平安時代のファッショントレンドから見えるもの

松野 彩(まつの あや)准教授(専門分野:日本古典文学)

 私は日本古典文学、特に平安時代の物語(うつほ物語、源氏物語、篁物語)に貴族の生活・文化がどのように描かれているかを研究しています。そのなかでも、最新の論文を含めて、衣装についての論文が何本かあります。 今から約1000年も前には、衣装に流行などなかったと思われるかもしれませんが、実は平安時代のような昔にも衣装には流行がありました。『うつほ物語』と『源氏物語』は成立時期に3~40年程度の差しかありませんが、好ましいものとして描かれる衣装の素材などに違いがあります。そして、それらの何気なく描かれている衣装の描写を、同時代の資料を用いて読み解くと、思いがけない意味や、登場人物の複雑な心情が読みとれることをこれまでの研究で明らかにしてきました。 この研究成果を生かして授業をしていますので、授業では貴族の生活・文化を学びながら古典文学を身近に感じてもらえると嬉しいと思っています。

  • 松野彩先生写真1
  • 松野彩先生写真2

<2022年9月6日(火)掲載>

太宰治とマスメディアの研究

平 浩一(ひら こういち)教授(専門分野:日本近代文学)

 私は現在、主に2種類のテーマを研究しています。今回はそれを紹介してみたいと思います。
 1種類目は、長く続けてきた太宰治の研究。太宰治の作品は「前期/中期/後期」に分けられます。その3つの時期を横断して引き継がれてきた特色を考察しています。言い換えると、太宰治が現代でも強い人気を博しているのはなぜか、小説の機制などに注目しながら、その魅力の源泉を探っているということになります。
 2種類目は、マスメディアと文学とのかかわりの解明を狙いとした、1920~40年代の新聞小説の研究です。科研費研究課題の研究代表者として、全国の様々な研究者とタッグを組み、多彩な角度から分析を行っています。「新聞」というマスメディアと「文学」との交点は、現代のメディアミックスやエンターテインメントの起点になっています。その探求は、今日の大衆文化や大衆社会の形態、芸術とイデオロギーとのかかわりの解明にもつながっていくでしょう。
 私は、以上2種類のテーマを中心としながら、学術論文、研究会、講演などを通じて、広く研究を展開しています。

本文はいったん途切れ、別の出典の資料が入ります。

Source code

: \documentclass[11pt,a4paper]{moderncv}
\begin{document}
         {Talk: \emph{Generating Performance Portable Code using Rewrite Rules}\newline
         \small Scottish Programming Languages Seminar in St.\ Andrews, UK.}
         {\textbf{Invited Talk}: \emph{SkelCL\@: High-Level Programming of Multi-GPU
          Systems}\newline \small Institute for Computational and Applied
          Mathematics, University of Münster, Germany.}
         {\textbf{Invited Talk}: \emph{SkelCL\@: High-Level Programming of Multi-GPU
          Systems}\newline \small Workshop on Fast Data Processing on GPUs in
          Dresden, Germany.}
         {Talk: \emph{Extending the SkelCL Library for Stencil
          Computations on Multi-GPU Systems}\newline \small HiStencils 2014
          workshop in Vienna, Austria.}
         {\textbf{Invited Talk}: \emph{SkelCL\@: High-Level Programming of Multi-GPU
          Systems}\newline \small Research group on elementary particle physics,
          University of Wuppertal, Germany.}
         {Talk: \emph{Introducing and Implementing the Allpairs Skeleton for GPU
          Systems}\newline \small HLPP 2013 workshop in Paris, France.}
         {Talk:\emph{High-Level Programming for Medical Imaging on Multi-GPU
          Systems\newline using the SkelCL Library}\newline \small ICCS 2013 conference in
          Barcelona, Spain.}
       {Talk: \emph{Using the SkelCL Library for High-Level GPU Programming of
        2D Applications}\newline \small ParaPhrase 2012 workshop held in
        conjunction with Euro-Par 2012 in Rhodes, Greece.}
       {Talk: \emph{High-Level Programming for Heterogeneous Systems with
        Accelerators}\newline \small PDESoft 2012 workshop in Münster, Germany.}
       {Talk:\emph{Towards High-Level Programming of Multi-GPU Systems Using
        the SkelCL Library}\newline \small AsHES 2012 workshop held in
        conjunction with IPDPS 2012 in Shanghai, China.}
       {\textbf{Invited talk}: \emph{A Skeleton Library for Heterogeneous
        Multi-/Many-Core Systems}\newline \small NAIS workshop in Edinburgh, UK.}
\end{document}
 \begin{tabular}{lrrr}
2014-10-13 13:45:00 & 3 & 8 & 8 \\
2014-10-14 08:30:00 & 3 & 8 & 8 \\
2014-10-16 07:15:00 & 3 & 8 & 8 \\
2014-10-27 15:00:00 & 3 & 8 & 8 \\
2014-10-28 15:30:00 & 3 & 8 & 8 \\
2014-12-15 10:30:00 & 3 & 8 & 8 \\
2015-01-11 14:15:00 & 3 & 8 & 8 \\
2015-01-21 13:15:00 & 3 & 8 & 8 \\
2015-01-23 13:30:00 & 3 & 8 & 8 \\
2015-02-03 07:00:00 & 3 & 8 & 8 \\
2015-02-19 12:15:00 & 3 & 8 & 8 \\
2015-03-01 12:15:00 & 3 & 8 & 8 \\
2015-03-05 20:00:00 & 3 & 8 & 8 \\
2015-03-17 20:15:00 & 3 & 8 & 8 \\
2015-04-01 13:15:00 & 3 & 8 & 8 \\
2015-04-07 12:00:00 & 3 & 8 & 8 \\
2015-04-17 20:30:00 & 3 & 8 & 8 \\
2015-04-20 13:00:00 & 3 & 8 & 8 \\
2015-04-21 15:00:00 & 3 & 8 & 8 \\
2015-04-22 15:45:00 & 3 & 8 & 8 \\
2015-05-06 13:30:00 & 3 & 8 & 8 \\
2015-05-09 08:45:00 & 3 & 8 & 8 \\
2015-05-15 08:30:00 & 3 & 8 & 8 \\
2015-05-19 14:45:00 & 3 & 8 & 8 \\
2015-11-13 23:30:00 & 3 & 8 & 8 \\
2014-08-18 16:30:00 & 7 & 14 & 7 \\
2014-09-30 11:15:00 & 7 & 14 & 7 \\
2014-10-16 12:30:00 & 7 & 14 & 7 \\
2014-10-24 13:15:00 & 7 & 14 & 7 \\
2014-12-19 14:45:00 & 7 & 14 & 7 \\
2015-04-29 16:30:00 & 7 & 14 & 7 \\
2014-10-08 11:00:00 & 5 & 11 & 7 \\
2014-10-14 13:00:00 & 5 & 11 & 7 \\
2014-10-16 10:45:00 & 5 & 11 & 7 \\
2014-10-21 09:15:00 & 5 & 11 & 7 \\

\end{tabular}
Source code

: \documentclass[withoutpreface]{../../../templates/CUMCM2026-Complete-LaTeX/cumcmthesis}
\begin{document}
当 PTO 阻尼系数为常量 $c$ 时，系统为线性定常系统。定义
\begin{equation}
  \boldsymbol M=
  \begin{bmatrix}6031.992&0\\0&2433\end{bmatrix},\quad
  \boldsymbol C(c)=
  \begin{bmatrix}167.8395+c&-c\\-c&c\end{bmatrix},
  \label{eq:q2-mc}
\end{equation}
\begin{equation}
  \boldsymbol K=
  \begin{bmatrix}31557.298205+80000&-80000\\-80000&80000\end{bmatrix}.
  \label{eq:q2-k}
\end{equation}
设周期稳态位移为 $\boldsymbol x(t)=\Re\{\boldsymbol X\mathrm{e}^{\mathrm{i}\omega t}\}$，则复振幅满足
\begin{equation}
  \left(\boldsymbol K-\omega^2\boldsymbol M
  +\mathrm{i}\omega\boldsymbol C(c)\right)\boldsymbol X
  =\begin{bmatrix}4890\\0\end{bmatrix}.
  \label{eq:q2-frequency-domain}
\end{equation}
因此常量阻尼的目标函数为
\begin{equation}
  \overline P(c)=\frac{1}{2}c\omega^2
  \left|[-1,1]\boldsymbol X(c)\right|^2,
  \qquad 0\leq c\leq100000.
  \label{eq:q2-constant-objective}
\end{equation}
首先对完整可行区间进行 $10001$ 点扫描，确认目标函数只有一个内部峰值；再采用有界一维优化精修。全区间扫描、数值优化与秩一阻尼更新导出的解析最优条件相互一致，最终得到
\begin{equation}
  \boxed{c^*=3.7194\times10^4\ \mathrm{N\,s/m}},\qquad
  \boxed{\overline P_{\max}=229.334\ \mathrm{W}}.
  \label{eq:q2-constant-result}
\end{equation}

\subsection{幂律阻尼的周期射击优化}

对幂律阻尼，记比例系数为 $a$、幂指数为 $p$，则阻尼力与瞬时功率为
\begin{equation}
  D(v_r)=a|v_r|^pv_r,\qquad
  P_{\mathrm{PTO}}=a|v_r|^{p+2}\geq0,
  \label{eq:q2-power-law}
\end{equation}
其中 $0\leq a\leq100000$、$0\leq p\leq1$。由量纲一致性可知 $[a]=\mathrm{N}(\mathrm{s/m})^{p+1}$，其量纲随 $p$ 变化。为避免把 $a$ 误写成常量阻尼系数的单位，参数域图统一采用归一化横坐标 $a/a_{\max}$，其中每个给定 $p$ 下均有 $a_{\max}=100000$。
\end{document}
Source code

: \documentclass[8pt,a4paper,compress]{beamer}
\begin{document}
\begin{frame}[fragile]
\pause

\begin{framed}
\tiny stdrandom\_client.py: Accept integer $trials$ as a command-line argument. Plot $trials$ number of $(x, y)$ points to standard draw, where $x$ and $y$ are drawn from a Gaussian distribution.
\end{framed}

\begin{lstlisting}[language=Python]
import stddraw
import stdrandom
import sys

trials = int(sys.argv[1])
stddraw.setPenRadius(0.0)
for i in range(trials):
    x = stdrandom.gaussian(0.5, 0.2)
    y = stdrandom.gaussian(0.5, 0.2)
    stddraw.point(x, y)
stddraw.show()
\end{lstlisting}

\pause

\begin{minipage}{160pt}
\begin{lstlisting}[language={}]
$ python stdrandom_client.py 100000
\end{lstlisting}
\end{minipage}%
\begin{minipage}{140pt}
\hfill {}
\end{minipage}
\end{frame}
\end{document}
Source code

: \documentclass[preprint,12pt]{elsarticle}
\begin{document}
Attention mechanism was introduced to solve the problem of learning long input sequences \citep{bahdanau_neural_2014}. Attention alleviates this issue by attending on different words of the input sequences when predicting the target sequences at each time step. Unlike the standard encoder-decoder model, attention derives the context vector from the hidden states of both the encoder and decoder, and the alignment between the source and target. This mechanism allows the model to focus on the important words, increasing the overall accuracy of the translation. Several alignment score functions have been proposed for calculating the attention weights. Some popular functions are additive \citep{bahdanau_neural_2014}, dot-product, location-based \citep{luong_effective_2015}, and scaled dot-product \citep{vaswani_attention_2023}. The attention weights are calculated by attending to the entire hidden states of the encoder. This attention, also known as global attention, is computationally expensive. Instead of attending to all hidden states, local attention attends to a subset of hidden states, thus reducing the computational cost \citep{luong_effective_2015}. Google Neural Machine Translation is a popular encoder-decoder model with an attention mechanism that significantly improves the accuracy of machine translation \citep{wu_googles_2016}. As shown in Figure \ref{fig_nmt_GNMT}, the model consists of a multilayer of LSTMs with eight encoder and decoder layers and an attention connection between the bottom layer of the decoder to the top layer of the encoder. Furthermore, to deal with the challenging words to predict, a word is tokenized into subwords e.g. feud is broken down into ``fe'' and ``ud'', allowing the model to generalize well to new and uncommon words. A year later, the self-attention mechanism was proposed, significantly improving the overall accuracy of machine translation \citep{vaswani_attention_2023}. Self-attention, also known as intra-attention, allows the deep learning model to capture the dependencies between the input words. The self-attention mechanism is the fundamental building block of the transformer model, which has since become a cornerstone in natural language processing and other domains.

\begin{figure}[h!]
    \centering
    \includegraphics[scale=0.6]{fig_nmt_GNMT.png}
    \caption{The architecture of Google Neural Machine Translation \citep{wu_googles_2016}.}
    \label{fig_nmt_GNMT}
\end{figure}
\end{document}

  • 平浩一先生写真1単著『「文芸復興」の系譜学』(書影)
  • 平浩一先生写真2共編著『太宰治と戦争』(書影)
  • 平浩一先生写真2共著『新聞小説を考える』(書影)

<2022年8月23日(火)掲載>

教育者に役立つ文法指導の発展を目指して

松崎 史周(まつざき ふみちか)准教授(専門分野:教科教育学、初等中等教育学、日本語学)

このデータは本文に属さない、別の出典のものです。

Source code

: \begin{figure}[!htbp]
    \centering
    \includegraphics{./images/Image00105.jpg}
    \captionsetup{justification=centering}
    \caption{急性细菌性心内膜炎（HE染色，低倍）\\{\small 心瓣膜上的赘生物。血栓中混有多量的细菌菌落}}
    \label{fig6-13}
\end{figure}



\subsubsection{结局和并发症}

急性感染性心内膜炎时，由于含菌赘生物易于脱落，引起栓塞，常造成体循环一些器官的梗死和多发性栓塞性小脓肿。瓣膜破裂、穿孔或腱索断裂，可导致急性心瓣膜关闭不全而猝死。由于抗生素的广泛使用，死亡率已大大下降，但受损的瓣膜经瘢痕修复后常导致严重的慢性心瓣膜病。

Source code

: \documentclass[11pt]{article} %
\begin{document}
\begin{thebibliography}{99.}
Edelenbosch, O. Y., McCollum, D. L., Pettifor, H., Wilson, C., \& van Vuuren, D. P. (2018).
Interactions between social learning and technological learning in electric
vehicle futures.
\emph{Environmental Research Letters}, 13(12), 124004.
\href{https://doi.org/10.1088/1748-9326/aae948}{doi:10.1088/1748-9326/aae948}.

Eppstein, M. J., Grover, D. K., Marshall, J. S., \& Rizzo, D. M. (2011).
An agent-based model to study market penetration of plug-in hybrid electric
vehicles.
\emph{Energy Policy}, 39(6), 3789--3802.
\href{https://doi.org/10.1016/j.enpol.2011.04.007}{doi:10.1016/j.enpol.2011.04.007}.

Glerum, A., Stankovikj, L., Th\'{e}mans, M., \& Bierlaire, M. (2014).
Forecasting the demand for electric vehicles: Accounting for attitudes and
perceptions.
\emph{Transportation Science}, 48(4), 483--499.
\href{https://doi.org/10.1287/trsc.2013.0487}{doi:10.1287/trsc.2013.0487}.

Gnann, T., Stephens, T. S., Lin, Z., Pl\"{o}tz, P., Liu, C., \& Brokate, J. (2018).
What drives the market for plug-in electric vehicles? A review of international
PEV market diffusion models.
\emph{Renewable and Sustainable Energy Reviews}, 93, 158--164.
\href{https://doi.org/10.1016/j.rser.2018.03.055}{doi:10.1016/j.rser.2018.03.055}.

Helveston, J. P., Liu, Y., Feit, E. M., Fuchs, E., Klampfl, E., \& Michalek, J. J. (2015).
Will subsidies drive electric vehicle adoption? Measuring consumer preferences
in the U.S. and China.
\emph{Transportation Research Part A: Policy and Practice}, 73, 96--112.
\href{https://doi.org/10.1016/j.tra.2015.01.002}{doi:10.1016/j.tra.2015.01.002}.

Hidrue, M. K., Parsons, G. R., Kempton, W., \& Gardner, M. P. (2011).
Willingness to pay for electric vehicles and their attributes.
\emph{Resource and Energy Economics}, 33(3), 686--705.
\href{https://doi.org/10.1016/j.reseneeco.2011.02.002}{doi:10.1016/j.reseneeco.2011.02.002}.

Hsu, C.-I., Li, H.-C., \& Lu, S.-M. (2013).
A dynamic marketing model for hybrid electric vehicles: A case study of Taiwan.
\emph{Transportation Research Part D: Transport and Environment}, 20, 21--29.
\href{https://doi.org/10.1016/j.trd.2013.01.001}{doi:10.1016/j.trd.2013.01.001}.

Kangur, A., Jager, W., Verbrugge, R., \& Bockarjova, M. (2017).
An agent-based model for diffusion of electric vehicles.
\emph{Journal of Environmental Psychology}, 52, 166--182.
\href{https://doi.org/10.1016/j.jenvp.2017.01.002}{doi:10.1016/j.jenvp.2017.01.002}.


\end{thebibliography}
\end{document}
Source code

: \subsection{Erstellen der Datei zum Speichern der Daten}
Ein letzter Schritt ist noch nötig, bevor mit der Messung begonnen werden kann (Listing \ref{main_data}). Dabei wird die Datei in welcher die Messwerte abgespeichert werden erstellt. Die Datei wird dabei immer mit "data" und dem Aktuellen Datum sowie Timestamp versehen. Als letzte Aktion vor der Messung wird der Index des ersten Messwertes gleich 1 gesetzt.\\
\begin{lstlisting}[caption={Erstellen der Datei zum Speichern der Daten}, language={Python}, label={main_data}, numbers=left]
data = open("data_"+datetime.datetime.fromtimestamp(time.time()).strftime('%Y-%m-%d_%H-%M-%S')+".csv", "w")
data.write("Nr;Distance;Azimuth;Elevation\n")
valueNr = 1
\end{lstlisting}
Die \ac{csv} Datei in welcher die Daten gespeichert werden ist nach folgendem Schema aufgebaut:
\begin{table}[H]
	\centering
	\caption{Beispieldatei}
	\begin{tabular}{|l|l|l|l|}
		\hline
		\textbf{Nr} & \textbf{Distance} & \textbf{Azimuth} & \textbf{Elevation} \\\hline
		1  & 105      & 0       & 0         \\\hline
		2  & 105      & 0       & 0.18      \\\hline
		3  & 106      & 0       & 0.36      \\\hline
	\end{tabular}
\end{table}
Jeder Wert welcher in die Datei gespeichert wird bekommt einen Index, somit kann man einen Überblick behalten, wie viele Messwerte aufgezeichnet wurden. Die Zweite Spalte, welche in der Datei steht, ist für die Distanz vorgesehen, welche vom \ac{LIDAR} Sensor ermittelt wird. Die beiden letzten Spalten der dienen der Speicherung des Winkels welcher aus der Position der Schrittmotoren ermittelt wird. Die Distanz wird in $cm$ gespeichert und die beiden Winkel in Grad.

 私の専門は国語科教育、特に小・中学校における文法指導について研究を行っています。ここ最近は、小・中学生の作文を対象として、そこに見られる文法的な不具合や文法形式の調査・分析を行っています。児童・生徒はどのように文法形式を用いて文章を書き、書いた文章にはどのような文法的不具合があるのか、調査・分析を進めるにつれて徐々に明らかになってきました。その知見を踏まえて、作文につながる文法指導の提案も進めています。
 また、これまで中学校の文法指導について、国語教科書の分析をとおして指導内容の検討を行ったり、戦前・戦後の文法指導の問題点を踏まえて指導方法の提起を行ったりしてきました(画像は戦前の文法教科書と戦後の作文テキストです)。これらの成果に作文分析の成果も加えて、ここまでの研究をまとめる作業も進めています。中学校の国語の先生が文法指導を行う際に参考となるような書籍がまとめられたらと思っています。

ドキュメント国士舘:文学部の実直

  • 松崎史周先生写真1

<2022年9月6日(火)掲載>

「日本の倫理思想」を究めて自分らしい生き方を発見

吉原 裕一(よしはら ゆういち)准教授(専門分野:日本思想史、倫理学)

 最近の研究テーマは、正確に言うと「日本の倫理思想における美と道徳をめぐる諸問題」ですが、すごく簡単に言うと「『自分らしさ』って何?」ということです。
 日本の先人たちは、幸せな人生を送るためにはまず「この自分は何を幸せだと思うのか」という考察、すなわち「自己」の探究が不可欠だと考えました。他人にとっては幸せなことでも、それを自分が幸せだと思えなければ意味がありません。他人とは違う「この自分」っていったい何だろう…? その問いから出発して、自己と世界とのつながりや、自己と他者とのつながりのメカニズムを発見し、「そうか、自分って実はこういう存在なんだ!」と気づくことができれば、自分にとっての本当の幸せが見えてきます。その理想を追求してゆくのが、まさしく自分らしく生きるということなんだと私は理解しています。そういう素敵な人生を歩んだ先人たちに憧れつつ、私もまた彼らの後を追っかけてゆきたいと願っています。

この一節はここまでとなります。